Your derivation is fine, but, to avoid confusion, call the U you found V, and your independent parameter γ by γ-μ, instead. Thus, you found the unitary, unimodular
$$ V= \begin{bmatrix} e^{i\mu} \cos(\theta)& e^{i(\gamma-\mu)}\sin(\theta)\\ -e^{-i(\gamma-\mu)}\sin(\theta)& e^{-i\mu} \cos(\theta) \end{bmatrix}= M\hat{U}M, $$ for $$ M= \begin{bmatrix} e^{i\mu/2} & 0\\ 0& e^{-i\mu/2} \end{bmatrix}, $$ unitary and unimodular as well. In your group SU(2), which has 3 parameters, μ specifies the orientation of the x and y axes you choose on that plane.

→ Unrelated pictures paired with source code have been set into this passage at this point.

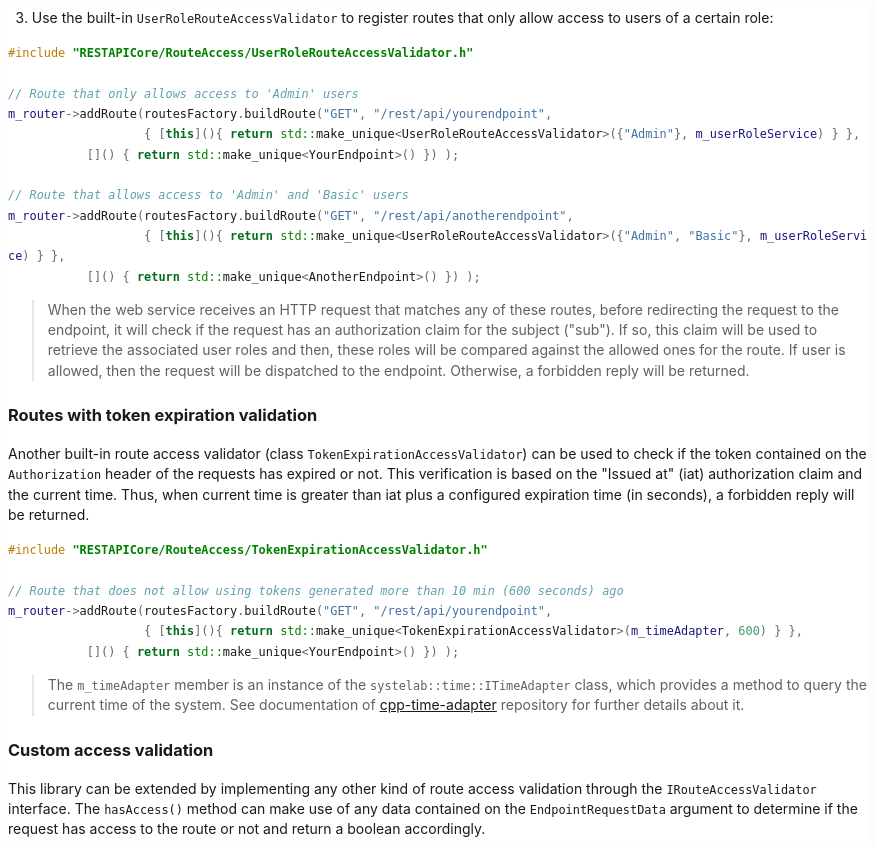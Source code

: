 3) Use the built-in `UserRoleRouteAccessValidator` to register routes that only allow access to users of a certain role:

```cpp
#include "RESTAPICore/RouteAccess/UserRoleRouteAccessValidator.h"

// Route that only allows access to 'Admin' users
m_router->addRoute(routesFactory.buildRoute("GET", "/rest/api/yourendpoint",
                   { [this](){ return std::make_unique<UserRoleRouteAccessValidator>({"Admin"}, m_userRoleService) } },
		   []() { return std::make_unique<YourEndpoint>() }) );

// Route that allows access to 'Admin' and 'Basic' users
m_router->addRoute(routesFactory.buildRoute("GET", "/rest/api/anotherendpoint",
                   { [this](){ return std::make_unique<UserRoleRouteAccessValidator>({"Admin", "Basic"}, m_userRoleService) } },
		   []() { return std::make_unique<AnotherEndpoint>() }) );
```

> When the web service receives an HTTP request that matches any of these routes, before redirecting the request to the endpoint, it will check if the request has an authorization claim for the subject ("sub"). If so, this claim will be used to retrieve the associated user roles and then, these roles will be compared against the allowed ones for the route. If user is allowed, then the request will be dispatched to the endpoint. Otherwise, a forbidden reply will be returned.


### Routes with token expiration validation

Another built-in route access validator (class `TokenExpirationAccessValidator`) can be used to check if the token contained on the `Authorization` header of the requests has expired or not. This verification is based on the "Issued at" (iat) authorization claim and the current time. Thus, when current time is greater than iat plus a configured expiration time (in seconds), a forbidden reply will be returned.  

```cpp
#include "RESTAPICore/RouteAccess/TokenExpirationAccessValidator.h"

// Route that does not allow using tokens generated more than 10 min (600 seconds) ago
m_router->addRoute(routesFactory.buildRoute("GET", "/rest/api/yourendpoint",
                   { [this](){ return std::make_unique<TokenExpirationAccessValidator>(m_timeAdapter, 600) } },
		   []() { return std::make_unique<YourEndpoint>() }) );
```

> The `m_timeAdapter` member is an instance of the `systelab::time::ITimeAdapter` class, which provides a method to query the current time of the system. See documentation of [cpp-time-adapter](https://github.com/systelab/cpp-time-adapter) repository for further details about it.


### Custom access validation

This library can be extended by implementing any other kind of route access validation through the `IRouteAccessValidator` interface. The `hasAccess()` method can make use of any data contained on the `EndpointRequestData` argument to determine if the request has access to the route or not and return a boolean accordingly.
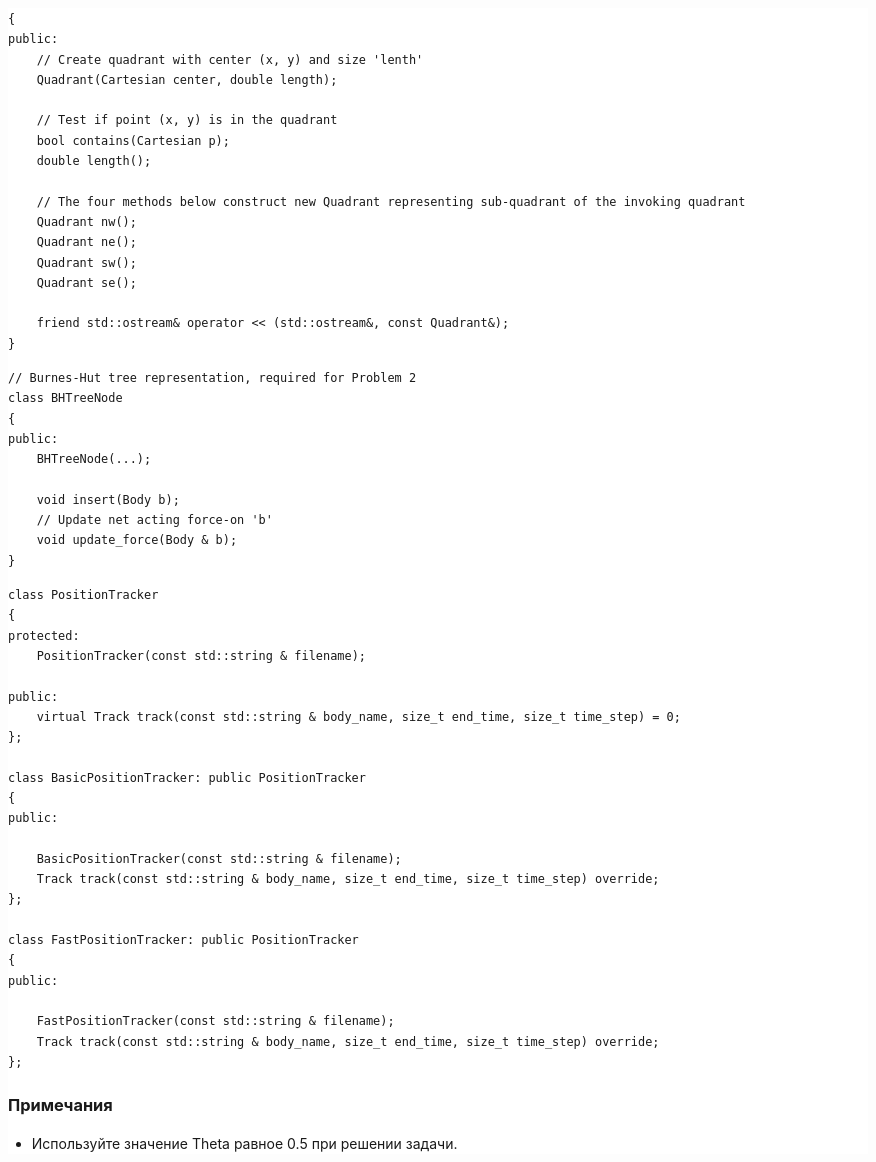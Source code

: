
 ```
{
public:
	// Create quadrant with center (x, y) and size 'lenth'
	Quadrant(Cartesian center, double length);

	// Test if point (x, y) is in the quadrant
	bool contains(Cartesian p);
	double length();

	// The four methods below construct new Quadrant representing sub-quadrant of the invoking quadrant
	Quadrant nw();
	Quadrant ne();
	Quadrant sw();
	Quadrant se();

	friend std::ostream& operator << (std::ostream&, const Quadrant&);
}

```
```
// Burnes-Hut tree representation, required for Problem 2
class BHTreeNode
{
public:
	BHTreeNode(...);

	void insert(Body b);
	// Update net acting force-on 'b'
	void update_force(Body & b);
}
```

```
class PositionTracker
{
protected:
    PositionTracker(const std::string & filename);

public:
    virtual Track track(const std::string & body_name, size_t end_time, size_t time_step) = 0;
};

class BasicPositionTracker: public PositionTracker
{
public:

    BasicPositionTracker(const std::string & filename);
    Track track(const std::string & body_name, size_t end_time, size_t time_step) override;
};

class FastPositionTracker: public PositionTracker
{
public:

    FastPositionTracker(const std::string & filename);
    Track track(const std::string & body_name, size_t end_time, size_t time_step) override;
};
```

### Примечания

* Используйте значение Theta равное 0.5 при решении задачи.
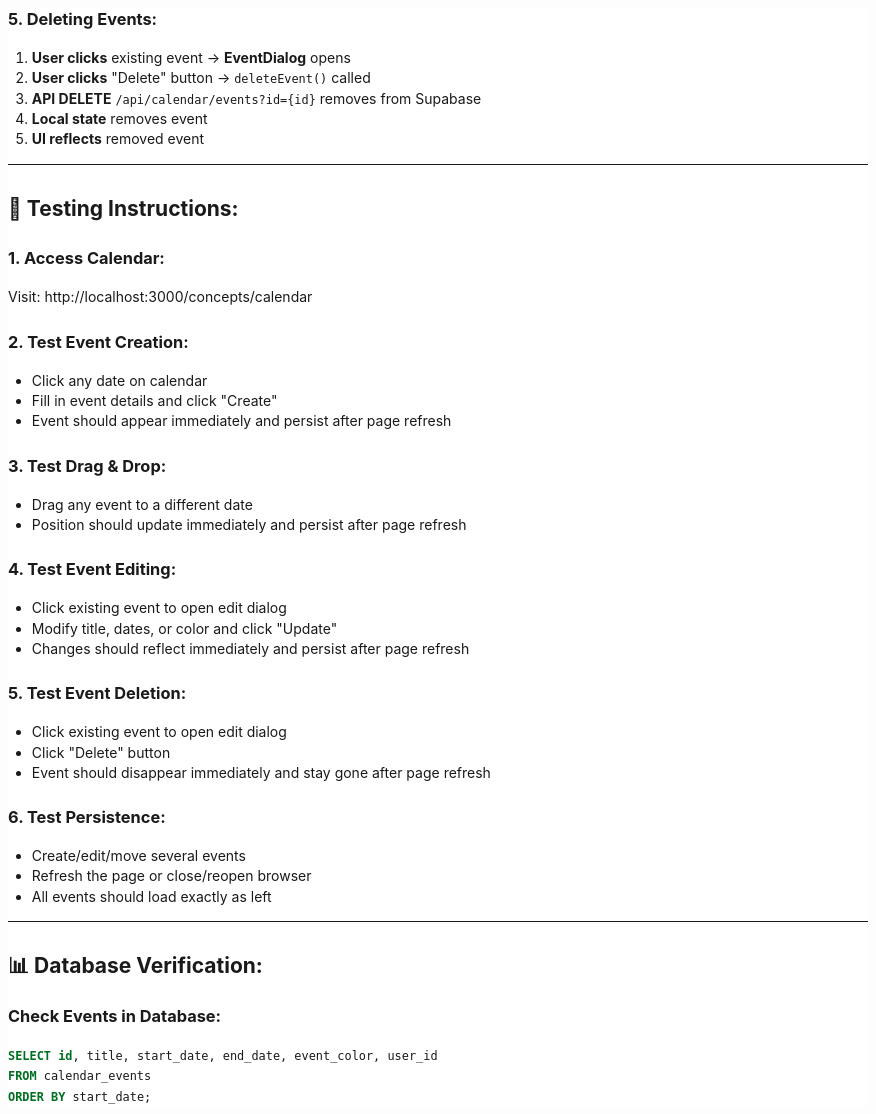 ### **5. Deleting Events:**
1. **User clicks** existing event → **EventDialog** opens
2. **User clicks** "Delete" button → `deleteEvent()` called
3. **API DELETE** `/api/calendar/events?id={id}` removes from Supabase
4. **Local state** removes event
5. **UI reflects** removed event

---

## 🧪 **Testing Instructions:**

### **1. Access Calendar:**
Visit: http://localhost:3000/concepts/calendar

### **2. Test Event Creation:**
- Click any date on calendar
- Fill in event details and click "Create"
- Event should appear immediately and persist after page refresh

### **3. Test Drag & Drop:**
- Drag any event to a different date
- Position should update immediately and persist after page refresh

### **4. Test Event Editing:**
- Click existing event to open edit dialog
- Modify title, dates, or color and click "Update"
- Changes should reflect immediately and persist after page refresh

### **5. Test Event Deletion:**
- Click existing event to open edit dialog
- Click "Delete" button
- Event should disappear immediately and stay gone after page refresh

### **6. Test Persistence:**
- Create/edit/move several events
- Refresh the page or close/reopen browser
- All events should load exactly as left

---

## 📊 **Database Verification:**

### **Check Events in Database:**
```sql
SELECT id, title, start_date, end_date, event_color, user_id 
FROM calendar_events 
ORDER BY start_date;
```
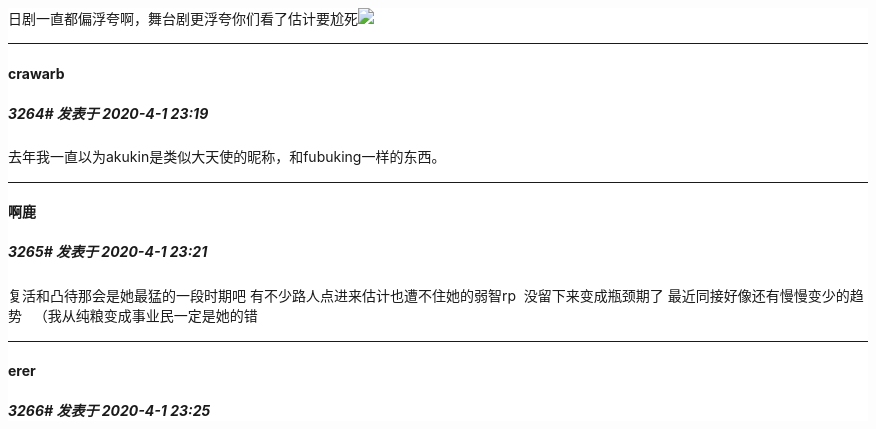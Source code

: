 


日剧一直都偏浮夸啊，舞台剧更浮夸你们看了估计要尬死<img src="https://static.saraba1st.com/image/smiley/face2017/067.png" referrerpolicy="no-referrer">







-----

####  crawarb  
##### 3264#       发表于 2020-4-1 23:19




去年我一直以为akukin是类似大天使的昵称，和fubuking一样的东西。







-----

####  啊鹿  
##### 3265#       发表于 2020-4-1 23:21




复活和凸待那会是她最猛的一段时期吧 有不少路人点进来估计也遭不住她的弱智rp  没留下来变成瓶颈期了 最近同接好像还有慢慢变少的趋势   （我从纯粮变成事业民一定是她的错







-----

####  erer  
##### 3266#       发表于 2020-4-1 23:25



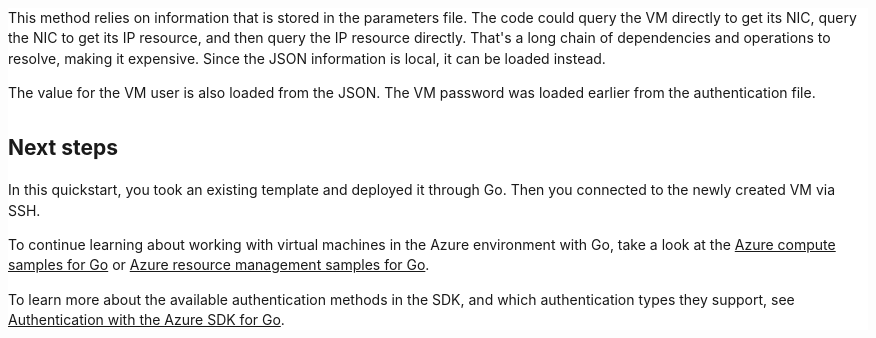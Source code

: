 This method relies on information that is stored in the parameters file. The code could query the VM directly to get its NIC, query the NIC to get its IP resource, and then query the IP resource directly. That's a long chain of dependencies and operations to resolve, making it expensive. Since the JSON information is local, it can be loaded instead.

The value for the VM user is also loaded from the JSON. The VM password was loaded earlier from the authentication file.

## Next steps

In this quickstart, you took an existing template and deployed it through Go. Then you connected to the newly created VM via SSH.

To continue learning about working with virtual machines in the Azure environment with Go, take a look at the [Azure compute samples for Go](https://github.com/Azure-Samples/azure-sdk-for-go-samples/tree/main/services/compute) or [Azure resource management samples for Go](https://github.com/Azure-Samples/azure-sdk-for-go-samples/tree/main/services/resources).

To learn more about the available authentication methods in the SDK, and which authentication types they support, see [Authentication with the Azure SDK for Go](azure-sdk-authorization.md).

It should be instructive to read up on sundry parameterizations of unitary matrices (set φ=0).


Note addressing your comment, arguably:

From your language, it appears you are thinking of some type of Bloch matrix "effectively" invariant under a rotation preserving the z-axis, $$ M^\dagger \hat U M =\begin{bmatrix} \cos(\theta)& e^{i(\gamma-\mu)}\sin(\theta)\\ -e^{-i(\gamma-\mu)}\sin(\theta)& \cos(\theta) \end{bmatrix} ~, $$ where I am using your original, not the above, shifted parameter! That is, the $\hat U$ I'm handling above is this very matrix, so your original $\hat U= V M^{-2}$. If you are using your $\hat U$ to dot on a lower component of a two-spinor to represent a most general 2-spinor (qubit), then you are allowed this rotation at the very start, and μ is fictitious/redundant, given the arbitrariness of the absolute phase.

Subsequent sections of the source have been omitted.